Even if one wanted to bank with a building society, it is becoming increasingly hard to find one on the High Street, and even online. Most of the familiar names have already converted: Bradford and Bingley, Halifax, Alliance and Leicester, and the Woolwich. The almost inevitable acquisition by larger banks has followed. These acquiring banks are now largely digital, with new entrants such as Atom Bank seizing market share by providing exclusively online offerings with competitive rates and easy-to-use mobile interfaces that seem well beyond the capacity of traditional building societies, and peer-to-peer lending also rising in market share. Those that remain, with the exception of the Nationwide, do not offer current accounts, except in a local area. Pursuing a preference for a building society account is now a distinctly minority activity.
The main advantage building societies ought to have had, they have thrown away, even if customers still trust them far more than their bigger competitors. Building societies were always supposed to be staid, secure places where your money was safe, as a result of safe, low-risk lending and equally conservative funding policies. The collapse of Dunfermline and of Northern Rock, and the bail-out of the West Bromwich proved this a fable. The government stepped in to stop the 2007 run on Northern Rock with a 100% deposit guarantee, but there is now clear inequity between guarantees to banks and to building societies. Here personal banking courses provide invaluable background information on the cause of the crisis and how it has had severe adverse effects on borrowers. The Northern Rock ironically named ‘Together Mortgage’ allowed customers to borrow well over 100% of value, and they found themselves trapped in negative equity, unable to switch lender and forced to pay over double the market interest rate. Understandably, these customers feel deeply unsatisfied with building societies, although financial advisers reply sternly that these customers should not have borrowed as much as they did, pointing to the more stringent due diligence and harsher lending criteria of banks as an actual advantage – an application of paternalistic financial policy.
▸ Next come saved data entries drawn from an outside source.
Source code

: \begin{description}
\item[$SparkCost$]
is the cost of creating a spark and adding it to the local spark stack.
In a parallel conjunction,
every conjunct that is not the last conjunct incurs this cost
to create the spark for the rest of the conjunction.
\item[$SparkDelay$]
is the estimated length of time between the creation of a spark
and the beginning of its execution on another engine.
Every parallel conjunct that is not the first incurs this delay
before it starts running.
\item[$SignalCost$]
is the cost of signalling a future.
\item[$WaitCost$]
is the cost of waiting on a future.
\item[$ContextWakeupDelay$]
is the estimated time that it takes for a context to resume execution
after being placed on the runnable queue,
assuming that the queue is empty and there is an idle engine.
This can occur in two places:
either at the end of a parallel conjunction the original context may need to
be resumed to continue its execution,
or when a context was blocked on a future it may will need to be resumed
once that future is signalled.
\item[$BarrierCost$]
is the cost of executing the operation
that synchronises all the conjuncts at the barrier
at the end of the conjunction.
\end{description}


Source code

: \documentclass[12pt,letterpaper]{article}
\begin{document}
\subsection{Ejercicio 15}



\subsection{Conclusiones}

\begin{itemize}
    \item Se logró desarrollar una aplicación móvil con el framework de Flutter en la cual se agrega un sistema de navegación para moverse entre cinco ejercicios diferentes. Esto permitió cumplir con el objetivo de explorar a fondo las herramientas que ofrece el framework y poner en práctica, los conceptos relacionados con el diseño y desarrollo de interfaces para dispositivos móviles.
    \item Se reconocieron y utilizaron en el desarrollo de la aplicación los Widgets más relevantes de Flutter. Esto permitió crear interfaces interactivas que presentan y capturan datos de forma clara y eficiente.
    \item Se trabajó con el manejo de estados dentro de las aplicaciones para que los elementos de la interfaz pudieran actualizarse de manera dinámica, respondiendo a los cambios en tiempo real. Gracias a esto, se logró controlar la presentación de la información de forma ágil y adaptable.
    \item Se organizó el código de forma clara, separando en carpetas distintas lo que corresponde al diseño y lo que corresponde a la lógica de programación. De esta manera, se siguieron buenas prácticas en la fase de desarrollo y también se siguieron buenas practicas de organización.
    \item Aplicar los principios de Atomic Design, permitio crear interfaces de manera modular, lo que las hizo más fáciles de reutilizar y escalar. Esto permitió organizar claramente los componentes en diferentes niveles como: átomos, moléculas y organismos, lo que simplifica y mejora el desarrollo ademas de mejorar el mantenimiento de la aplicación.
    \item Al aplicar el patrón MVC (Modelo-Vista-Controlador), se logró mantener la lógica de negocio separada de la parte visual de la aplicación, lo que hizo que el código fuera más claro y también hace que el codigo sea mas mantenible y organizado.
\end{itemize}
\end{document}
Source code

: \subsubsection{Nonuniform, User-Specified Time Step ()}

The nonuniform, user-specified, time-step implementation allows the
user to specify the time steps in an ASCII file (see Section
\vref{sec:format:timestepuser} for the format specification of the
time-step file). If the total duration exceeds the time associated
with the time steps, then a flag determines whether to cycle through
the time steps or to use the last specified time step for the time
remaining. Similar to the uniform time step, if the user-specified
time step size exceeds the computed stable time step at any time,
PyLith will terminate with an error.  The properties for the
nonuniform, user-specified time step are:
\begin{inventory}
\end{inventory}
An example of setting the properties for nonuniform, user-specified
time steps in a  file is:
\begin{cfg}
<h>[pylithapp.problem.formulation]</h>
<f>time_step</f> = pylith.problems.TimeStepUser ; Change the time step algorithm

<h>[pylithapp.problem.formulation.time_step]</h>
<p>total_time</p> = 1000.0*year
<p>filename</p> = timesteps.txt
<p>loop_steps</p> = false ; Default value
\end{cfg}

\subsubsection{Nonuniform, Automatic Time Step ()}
LTV problems aside, there is also the fact that with funding now significantly dependent on deposits, and capital requirements greater than ever before, the ability of building societies to attract and retain the right calibre of depositors is under scrutiny.
Even the higher rates of interest on savings accounts and lower rates on mortgages that are sometimes still claimed for building societies are rarely still available, as marketing and management costs are lower – up to a third less- not to mention the absence of dividends. Some are – one price comparison survey suggested that 5 of the 6 fixed rate (for two years) mortgage best buys being offered by building societies. Just as important, the offers are available to all customers, not just new ones and not just those borrowing large amounts. With underwriting slightly less rigorous still, the building societies have a little more flexibility and can still offer some personal deals. Thus if you are a small-scale borrower on a budget, local, in a particular profession such as a teacher, keen on participating in the future of your lender, or a highly idiosyncratic borrower, even one who may experience very irregular cashflows, this may make a difference – not that any rates are currently very high, but they may yet rise. For the majority of borrowers, however, the difference will be negligible or even non-existent. That leaves service to the declining band of exclusively High Street customers, which is also probably still better from building societies.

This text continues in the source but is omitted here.